◆ **WHAT TO WORK ON**
Find the string "length" in the records. Copy every line it appears in.

DATA TO USE: Begin

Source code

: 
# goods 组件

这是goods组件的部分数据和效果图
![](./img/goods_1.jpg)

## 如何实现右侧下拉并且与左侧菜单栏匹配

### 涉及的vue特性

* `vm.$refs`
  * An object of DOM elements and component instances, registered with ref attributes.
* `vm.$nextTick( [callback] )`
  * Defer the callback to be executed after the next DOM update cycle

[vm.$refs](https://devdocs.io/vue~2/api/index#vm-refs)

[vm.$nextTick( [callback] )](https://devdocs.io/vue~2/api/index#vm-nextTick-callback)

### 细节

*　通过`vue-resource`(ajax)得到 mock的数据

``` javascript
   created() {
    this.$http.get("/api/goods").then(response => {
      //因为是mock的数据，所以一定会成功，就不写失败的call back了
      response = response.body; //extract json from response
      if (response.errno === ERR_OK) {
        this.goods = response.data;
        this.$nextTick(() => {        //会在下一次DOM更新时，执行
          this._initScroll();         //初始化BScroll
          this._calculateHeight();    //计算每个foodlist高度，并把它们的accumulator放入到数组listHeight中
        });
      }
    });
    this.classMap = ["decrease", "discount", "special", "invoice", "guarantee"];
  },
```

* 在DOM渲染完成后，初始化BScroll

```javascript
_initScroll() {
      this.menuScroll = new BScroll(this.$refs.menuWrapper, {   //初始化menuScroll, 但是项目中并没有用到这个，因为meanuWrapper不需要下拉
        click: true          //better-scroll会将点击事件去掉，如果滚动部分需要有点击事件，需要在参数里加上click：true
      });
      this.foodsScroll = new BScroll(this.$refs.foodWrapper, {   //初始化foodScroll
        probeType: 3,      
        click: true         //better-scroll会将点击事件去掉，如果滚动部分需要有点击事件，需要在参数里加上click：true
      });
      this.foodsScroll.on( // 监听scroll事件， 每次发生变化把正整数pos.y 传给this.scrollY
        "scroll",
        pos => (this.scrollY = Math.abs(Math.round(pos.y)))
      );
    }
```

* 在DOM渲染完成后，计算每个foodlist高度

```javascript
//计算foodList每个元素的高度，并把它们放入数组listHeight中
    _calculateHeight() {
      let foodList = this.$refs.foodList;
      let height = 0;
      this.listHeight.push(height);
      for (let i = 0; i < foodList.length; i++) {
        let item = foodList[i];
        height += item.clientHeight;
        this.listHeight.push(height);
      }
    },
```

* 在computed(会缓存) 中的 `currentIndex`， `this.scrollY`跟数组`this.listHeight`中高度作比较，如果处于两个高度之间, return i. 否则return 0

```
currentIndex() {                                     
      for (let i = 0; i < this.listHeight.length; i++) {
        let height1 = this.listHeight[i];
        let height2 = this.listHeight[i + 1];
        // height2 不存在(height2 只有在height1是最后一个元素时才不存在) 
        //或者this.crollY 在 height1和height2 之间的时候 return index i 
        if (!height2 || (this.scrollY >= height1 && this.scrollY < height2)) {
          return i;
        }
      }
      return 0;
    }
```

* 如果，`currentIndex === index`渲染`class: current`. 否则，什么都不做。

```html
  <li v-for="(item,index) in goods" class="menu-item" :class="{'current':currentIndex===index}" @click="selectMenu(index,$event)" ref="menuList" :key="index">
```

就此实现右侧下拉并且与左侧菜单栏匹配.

DATA TO USE: End
DATA TO USE: Begin

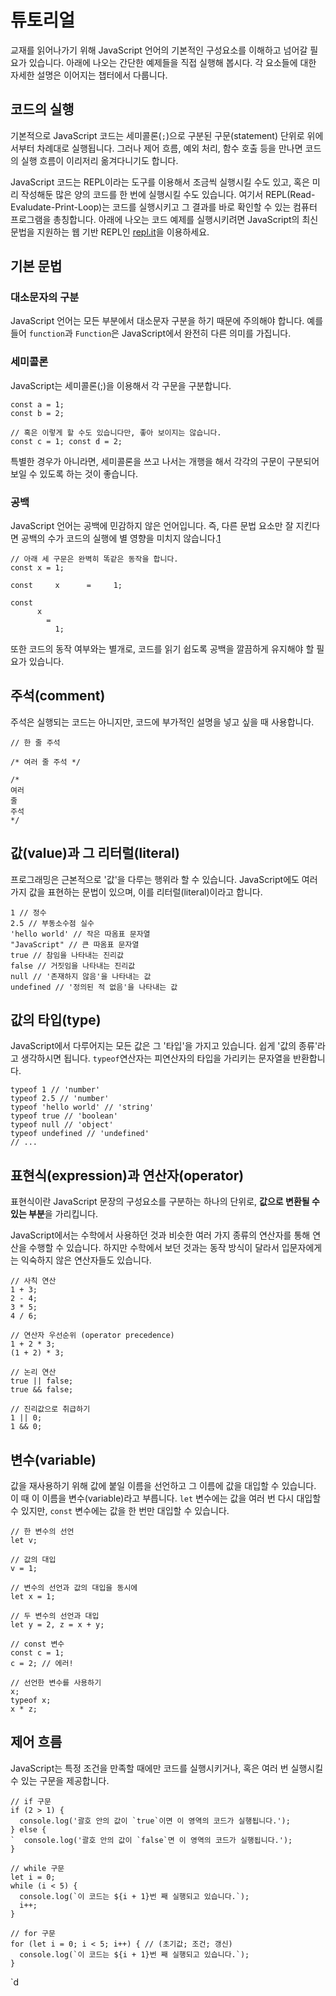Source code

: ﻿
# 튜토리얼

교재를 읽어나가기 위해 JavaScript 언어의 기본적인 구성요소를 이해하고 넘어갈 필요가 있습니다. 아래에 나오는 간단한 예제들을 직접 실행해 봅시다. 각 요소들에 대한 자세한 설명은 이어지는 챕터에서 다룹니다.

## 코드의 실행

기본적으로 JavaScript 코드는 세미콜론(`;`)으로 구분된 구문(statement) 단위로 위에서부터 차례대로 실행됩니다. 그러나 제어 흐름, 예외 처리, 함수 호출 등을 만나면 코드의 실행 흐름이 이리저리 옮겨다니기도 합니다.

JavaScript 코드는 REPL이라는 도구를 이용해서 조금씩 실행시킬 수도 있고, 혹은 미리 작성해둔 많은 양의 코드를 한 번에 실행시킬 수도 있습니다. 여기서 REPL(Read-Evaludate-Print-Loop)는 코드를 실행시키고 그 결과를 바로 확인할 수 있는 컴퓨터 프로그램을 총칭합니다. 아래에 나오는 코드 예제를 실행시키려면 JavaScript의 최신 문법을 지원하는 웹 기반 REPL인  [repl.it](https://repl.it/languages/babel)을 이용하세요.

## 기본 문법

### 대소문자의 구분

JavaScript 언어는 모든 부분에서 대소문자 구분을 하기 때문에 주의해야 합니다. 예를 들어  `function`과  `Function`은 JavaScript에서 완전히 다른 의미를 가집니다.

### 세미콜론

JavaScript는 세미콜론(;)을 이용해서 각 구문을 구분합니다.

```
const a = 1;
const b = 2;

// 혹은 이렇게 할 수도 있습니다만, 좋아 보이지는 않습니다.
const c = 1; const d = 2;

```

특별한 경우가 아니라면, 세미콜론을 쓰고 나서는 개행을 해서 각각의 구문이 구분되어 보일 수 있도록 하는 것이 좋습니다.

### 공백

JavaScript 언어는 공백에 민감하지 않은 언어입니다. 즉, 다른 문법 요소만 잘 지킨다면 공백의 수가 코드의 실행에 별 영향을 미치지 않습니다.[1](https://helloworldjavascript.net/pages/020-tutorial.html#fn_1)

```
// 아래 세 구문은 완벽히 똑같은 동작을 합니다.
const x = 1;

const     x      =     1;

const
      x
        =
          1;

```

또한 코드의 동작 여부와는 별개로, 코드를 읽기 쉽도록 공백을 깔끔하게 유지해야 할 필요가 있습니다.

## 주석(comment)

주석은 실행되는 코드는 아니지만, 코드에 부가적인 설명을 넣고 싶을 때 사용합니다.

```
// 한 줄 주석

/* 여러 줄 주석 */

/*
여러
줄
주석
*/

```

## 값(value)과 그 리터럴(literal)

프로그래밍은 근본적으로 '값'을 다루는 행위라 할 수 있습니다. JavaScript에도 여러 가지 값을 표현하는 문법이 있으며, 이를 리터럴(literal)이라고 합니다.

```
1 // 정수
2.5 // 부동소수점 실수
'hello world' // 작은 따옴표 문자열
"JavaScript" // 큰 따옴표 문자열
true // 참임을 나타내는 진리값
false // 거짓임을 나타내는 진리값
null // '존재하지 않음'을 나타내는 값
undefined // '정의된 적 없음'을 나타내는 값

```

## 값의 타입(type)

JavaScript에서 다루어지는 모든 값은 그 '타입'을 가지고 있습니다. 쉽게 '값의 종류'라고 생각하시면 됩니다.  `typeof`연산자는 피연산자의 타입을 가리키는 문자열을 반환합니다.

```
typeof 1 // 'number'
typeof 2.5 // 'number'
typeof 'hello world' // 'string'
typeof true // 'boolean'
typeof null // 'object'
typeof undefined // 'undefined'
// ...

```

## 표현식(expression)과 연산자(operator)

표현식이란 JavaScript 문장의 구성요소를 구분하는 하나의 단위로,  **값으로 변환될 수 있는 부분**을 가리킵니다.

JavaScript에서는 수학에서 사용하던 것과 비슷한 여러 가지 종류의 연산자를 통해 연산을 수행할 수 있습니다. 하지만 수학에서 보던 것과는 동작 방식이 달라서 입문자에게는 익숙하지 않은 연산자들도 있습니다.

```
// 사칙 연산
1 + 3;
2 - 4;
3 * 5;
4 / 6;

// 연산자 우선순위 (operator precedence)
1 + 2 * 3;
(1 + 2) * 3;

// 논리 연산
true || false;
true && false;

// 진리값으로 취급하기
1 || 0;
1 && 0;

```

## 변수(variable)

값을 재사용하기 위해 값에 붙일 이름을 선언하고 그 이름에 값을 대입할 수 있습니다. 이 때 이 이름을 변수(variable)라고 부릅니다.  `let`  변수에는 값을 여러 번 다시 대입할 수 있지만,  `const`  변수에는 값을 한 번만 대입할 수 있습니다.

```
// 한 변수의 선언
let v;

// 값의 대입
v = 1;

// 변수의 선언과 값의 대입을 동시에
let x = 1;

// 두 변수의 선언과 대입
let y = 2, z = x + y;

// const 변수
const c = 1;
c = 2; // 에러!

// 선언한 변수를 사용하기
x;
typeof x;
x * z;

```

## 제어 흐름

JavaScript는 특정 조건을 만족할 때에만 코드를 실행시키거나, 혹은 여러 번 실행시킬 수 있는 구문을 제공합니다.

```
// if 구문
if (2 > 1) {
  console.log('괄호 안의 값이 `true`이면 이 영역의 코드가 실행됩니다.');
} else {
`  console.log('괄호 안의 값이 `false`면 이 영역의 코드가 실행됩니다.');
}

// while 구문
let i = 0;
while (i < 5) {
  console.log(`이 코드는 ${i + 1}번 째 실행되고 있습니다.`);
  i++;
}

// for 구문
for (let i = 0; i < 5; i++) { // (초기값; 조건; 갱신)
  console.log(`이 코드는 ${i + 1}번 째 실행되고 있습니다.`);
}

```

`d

DATA TO USE: End

◆ **EXPECTED ANSWER**
      for (let i = 0; i < foodList.length; i++) {
      for (let i = 0; i < this.listHeight.length; i++) {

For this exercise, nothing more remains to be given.